Collected data:
-.-.-
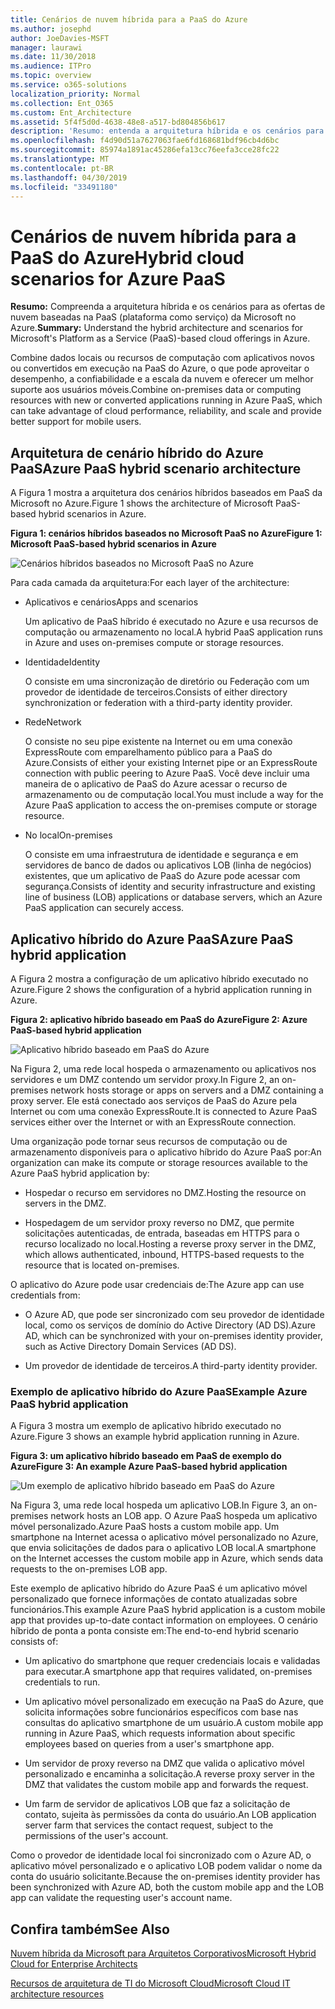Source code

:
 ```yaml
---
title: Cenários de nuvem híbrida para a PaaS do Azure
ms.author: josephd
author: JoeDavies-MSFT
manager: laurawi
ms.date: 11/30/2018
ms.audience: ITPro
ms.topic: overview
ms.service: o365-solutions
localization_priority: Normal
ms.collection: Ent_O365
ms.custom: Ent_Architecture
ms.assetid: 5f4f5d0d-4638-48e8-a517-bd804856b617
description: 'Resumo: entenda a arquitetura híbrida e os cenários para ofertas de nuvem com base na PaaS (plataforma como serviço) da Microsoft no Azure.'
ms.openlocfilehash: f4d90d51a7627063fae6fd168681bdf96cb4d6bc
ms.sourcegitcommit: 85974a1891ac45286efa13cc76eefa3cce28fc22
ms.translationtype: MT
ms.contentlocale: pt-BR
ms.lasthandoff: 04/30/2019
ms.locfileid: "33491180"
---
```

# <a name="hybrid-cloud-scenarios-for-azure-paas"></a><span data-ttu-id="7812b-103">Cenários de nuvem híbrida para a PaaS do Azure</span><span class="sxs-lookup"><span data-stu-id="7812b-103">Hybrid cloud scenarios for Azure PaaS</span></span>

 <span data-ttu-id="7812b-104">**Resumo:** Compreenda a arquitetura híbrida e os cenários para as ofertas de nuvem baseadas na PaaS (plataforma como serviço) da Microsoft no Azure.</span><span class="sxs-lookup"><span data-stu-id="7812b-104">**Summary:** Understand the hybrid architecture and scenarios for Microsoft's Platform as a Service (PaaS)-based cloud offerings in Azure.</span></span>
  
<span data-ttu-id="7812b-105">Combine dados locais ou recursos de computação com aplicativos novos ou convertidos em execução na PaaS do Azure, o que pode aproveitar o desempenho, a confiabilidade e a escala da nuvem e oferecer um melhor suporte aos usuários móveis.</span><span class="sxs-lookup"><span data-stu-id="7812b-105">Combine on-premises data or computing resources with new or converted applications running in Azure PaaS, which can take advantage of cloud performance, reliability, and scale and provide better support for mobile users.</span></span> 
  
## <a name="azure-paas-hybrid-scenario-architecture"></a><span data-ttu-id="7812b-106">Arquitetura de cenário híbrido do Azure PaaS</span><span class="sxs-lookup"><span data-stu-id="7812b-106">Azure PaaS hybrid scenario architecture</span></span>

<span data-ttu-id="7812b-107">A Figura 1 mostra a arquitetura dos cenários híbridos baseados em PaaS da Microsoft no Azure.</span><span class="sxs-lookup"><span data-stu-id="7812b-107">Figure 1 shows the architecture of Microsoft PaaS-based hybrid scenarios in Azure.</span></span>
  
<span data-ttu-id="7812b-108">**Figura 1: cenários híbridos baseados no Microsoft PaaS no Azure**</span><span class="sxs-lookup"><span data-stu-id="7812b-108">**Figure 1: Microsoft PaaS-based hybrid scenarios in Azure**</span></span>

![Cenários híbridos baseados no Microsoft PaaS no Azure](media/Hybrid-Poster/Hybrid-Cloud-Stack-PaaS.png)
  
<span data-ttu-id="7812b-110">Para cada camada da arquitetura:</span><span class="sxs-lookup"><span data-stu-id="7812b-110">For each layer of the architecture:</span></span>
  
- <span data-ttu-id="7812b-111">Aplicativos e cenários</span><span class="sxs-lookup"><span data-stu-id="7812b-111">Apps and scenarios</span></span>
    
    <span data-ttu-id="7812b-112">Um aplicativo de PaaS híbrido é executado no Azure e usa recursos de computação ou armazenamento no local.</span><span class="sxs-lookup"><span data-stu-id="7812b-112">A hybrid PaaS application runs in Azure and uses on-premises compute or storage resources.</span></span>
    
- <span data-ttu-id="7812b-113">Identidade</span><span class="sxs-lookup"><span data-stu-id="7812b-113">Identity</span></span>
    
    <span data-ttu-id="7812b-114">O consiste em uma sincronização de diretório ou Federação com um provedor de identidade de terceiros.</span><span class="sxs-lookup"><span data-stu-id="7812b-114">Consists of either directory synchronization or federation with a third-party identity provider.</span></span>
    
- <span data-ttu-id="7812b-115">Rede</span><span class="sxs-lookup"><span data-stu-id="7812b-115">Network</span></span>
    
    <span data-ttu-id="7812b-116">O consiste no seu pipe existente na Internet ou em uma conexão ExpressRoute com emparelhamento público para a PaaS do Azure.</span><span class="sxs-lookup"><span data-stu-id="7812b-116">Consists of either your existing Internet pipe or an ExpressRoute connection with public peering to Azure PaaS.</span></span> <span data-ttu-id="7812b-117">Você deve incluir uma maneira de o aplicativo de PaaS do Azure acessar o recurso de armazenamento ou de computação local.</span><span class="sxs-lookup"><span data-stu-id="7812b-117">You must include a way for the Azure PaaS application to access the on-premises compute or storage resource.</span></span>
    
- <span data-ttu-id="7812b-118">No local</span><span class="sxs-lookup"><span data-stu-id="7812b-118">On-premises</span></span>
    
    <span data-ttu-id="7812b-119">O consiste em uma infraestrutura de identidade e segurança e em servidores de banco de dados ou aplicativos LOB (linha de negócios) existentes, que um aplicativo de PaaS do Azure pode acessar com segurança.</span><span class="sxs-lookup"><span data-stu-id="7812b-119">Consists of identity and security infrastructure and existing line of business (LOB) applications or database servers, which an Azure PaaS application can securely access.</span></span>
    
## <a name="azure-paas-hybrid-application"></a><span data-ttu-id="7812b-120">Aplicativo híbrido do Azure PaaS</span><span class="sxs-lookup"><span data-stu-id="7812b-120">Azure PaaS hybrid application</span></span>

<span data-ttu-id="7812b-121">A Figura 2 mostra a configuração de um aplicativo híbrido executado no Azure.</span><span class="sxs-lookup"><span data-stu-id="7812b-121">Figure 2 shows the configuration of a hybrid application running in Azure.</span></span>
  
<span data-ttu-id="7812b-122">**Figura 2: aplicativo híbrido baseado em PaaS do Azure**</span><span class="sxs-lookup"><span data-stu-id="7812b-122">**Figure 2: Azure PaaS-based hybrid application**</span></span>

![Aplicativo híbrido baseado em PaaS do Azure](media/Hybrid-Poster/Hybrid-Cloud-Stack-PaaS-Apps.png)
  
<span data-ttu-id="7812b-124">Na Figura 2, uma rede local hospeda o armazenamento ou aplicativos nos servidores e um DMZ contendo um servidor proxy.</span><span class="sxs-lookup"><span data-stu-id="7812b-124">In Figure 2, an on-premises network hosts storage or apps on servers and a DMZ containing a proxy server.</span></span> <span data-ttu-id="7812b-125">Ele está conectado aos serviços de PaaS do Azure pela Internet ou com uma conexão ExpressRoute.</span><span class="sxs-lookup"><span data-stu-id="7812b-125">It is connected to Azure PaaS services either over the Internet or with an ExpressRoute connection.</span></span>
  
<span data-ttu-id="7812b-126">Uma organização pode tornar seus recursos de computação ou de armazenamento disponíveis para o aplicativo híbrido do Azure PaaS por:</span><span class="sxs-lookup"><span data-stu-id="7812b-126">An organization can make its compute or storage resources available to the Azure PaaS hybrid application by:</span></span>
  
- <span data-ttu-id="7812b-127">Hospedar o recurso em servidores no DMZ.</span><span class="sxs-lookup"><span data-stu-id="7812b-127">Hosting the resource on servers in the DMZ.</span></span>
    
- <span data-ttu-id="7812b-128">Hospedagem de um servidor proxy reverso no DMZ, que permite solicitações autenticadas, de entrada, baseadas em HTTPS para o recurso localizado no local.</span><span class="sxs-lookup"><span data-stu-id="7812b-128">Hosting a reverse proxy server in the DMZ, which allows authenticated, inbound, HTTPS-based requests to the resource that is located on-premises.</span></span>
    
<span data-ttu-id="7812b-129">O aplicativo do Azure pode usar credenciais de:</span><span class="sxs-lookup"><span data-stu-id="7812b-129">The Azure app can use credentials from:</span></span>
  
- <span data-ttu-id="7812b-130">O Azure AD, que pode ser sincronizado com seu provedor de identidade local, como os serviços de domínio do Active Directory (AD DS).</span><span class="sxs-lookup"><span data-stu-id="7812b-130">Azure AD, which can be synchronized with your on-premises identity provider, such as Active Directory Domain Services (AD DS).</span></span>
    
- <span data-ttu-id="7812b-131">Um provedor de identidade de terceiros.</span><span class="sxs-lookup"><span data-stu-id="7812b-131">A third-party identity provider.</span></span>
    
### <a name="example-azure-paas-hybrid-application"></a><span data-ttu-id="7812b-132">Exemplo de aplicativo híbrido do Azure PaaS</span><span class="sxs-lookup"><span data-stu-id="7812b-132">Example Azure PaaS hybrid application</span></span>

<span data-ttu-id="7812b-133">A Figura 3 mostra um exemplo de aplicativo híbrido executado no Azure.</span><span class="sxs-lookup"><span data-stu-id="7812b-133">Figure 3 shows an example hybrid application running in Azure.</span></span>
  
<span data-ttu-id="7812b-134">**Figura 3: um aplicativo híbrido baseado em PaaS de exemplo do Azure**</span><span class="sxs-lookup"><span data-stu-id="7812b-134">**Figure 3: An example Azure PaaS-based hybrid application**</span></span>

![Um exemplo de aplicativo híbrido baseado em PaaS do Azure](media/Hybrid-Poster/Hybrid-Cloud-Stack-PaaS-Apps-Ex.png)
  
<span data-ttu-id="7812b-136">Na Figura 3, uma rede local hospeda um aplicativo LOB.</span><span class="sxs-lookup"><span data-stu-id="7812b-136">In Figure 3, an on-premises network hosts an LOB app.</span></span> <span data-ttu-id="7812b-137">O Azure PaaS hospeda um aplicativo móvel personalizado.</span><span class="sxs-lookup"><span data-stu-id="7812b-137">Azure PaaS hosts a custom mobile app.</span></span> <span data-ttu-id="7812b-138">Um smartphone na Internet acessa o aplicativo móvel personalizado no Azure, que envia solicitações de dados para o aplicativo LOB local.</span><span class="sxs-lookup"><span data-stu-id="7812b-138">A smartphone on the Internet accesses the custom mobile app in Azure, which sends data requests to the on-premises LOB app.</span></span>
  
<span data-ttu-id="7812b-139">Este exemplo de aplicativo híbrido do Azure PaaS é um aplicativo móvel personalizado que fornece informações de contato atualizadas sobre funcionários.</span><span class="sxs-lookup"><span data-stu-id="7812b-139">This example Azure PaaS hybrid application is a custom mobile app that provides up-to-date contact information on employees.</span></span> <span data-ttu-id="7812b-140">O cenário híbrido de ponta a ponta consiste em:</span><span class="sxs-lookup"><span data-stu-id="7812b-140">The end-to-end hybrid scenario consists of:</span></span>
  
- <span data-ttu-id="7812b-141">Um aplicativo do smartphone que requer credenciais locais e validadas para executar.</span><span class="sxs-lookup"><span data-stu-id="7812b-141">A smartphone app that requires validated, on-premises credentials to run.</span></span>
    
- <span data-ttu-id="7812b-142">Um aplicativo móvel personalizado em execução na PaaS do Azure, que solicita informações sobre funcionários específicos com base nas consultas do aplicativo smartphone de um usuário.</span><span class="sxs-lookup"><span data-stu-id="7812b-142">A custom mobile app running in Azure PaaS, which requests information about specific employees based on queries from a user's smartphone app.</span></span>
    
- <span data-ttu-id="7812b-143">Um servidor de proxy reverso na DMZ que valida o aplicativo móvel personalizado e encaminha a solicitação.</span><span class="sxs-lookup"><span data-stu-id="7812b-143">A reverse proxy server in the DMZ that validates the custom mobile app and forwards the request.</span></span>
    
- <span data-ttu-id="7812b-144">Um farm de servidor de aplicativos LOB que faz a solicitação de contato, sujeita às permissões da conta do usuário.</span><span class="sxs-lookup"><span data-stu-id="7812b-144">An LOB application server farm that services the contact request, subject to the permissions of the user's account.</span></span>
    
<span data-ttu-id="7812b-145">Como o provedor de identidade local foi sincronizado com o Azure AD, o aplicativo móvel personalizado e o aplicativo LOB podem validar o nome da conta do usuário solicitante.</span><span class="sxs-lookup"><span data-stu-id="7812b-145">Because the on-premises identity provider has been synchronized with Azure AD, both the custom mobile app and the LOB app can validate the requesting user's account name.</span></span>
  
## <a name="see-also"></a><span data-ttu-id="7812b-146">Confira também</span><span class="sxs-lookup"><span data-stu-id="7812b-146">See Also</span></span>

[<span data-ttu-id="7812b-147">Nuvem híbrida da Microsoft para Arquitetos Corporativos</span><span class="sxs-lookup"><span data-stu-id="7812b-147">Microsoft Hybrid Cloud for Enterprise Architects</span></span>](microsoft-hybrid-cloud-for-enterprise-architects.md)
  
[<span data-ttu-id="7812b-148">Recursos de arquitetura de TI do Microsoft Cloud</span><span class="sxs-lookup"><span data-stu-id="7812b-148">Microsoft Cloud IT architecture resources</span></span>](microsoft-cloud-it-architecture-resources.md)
-.-.-
§ ACTION ITEM
Wherever a line in the records contains the word "Poster", copy that line.

§ EXPECTED ANSWER
![Cenários híbridos baseados no Microsoft PaaS no Azure](media/Hybrid-Poster/Hybrid-Cloud-Stack-PaaS.png)
![Aplicativo híbrido baseado em PaaS do Azure](media/Hybrid-Poster/Hybrid-Cloud-Stack-PaaS-Apps.png)
![Um exemplo de aplicativo híbrido baseado em PaaS do Azure](media/Hybrid-Poster/Hybrid-Cloud-Stack-PaaS-Apps-Ex.png)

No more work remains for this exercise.